TO DO: The reply should hold every line of the data below, unchanged, and none of the pictures.

-------------------------

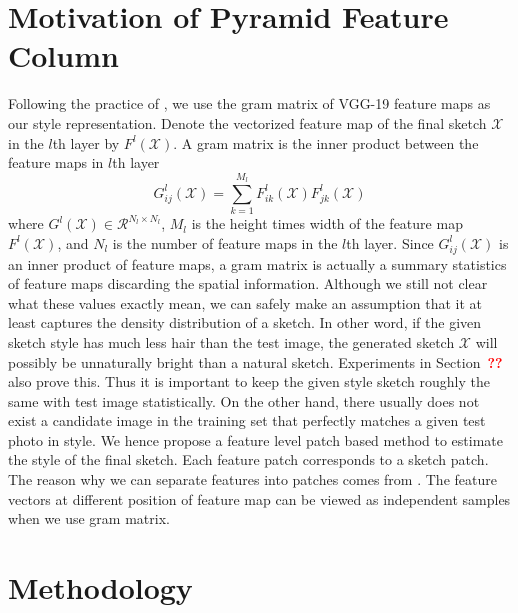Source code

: \documentclass[10pt,twocolumn,letterpaper]{article}
\def\red[#1]{\textcolor{red}{\textbf{#1}}}
\begin{document}
\section{Motivation of Pyramid Feature Column}\label{sec:motivation}

Following the practice of \cite{gatys2015neural}, we use the gram matrix of VGG-19\cite{simonyan2014very} feature maps as our style representation. Denote the vectorized feature map of the final sketch $\mathcal{X}$ in the $l$th layer by $F^{l}(\mathcal{X})$. A gram matrix is the inner product between the feature maps in $l$th layer
\begin{equation}
G^l_{ij}(\mathcal{X}) = \sum \limits_{k=1}^{M_l} F^l_{ik}(\mathcal{X}) F^l_{jk}(\mathcal{X})
\label{eq:Gram_element}
\end{equation}
where $G^l(\mathcal{X}) \in {\mathcal{R}^{N_l \times N_l}}$, $M_l$ is the height times width of the feature map $F^{l}(\mathcal{X})$, and $N_l$ is the number of feature maps in the $l$th layer. Since $G^l_{ij}(\mathcal{X})$ is an inner product of feature maps, a gram matrix is actually a summary statistics of feature maps discarding the spatial information. Although we still not clear what these values exactly mean, we can safely make an assumption that it at least captures the density distribution of a sketch. In other word, if the given sketch style has much less hair than the test image, the generated sketch $\mathcal{X}$ will possibly be unnaturally bright than a natural sketch. Experiments in Section~\red[??] also prove this. 
Thus it is important to keep the given style sketch roughly the same with test image statistically. On the other hand, there usually does not exist a candidate image in the training set that perfectly matches a given test photo in style. We hence propose a feature level patch based method to estimate the style of the final sketch. Each feature patch corresponds to a sketch patch. The reason why we can separate features into patches comes from \cite{Li2017Demistify}. The feature vectors at different position of feature map can be viewed as independent samples when we use gram matrix. 

\section{Methodology}
\end{document}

-------------------------

EXERCISE RESULT:
Source code

: \documentclass[10pt,twocolumn,letterpaper]{article}
\def\red[#1]{\textcolor{red}{\textbf{#1}}}
\begin{document}
\section{Motivation of Pyramid Feature Column}\label{sec:motivation}

Following the practice of \cite{gatys2015neural}, we use the gram matrix of VGG-19\cite{simonyan2014very} feature maps as our style representation. Denote the vectorized feature map of the final sketch $\mathcal{X}$ in the $l$th layer by $F^{l}(\mathcal{X})$. A gram matrix is the inner product between the feature maps in $l$th layer
\begin{equation}
G^l_{ij}(\mathcal{X}) = \sum \limits_{k=1}^{M_l} F^l_{ik}(\mathcal{X}) F^l_{jk}(\mathcal{X})
\label{eq:Gram_element}
\end{equation}
where $G^l(\mathcal{X}) \in {\mathcal{R}^{N_l \times N_l}}$, $M_l$ is the height times width of the feature map $F^{l}(\mathcal{X})$, and $N_l$ is the number of feature maps in the $l$th layer. Since $G^l_{ij}(\mathcal{X})$ is an inner product of feature maps, a gram matrix is actually a summary statistics of feature maps discarding the spatial information. Although we still not clear what these values exactly mean, we can safely make an assumption that it at least captures the density distribution of a sketch. In other word, if the given sketch style has much less hair than the test image, the generated sketch $\mathcal{X}$ will possibly be unnaturally bright than a natural sketch. Experiments in Section~\red[??] also prove this. 
Thus it is important to keep the given style sketch roughly the same with test image statistically. On the other hand, there usually does not exist a candidate image in the training set that perfectly matches a given test photo in style. We hence propose a feature level patch based method to estimate the style of the final sketch. Each feature patch corresponds to a sketch patch. The reason why we can separate features into patches comes from \cite{Li2017Demistify}. The feature vectors at different position of feature map can be viewed as independent samples when we use gram matrix. 

\section{Methodology}
\end{document}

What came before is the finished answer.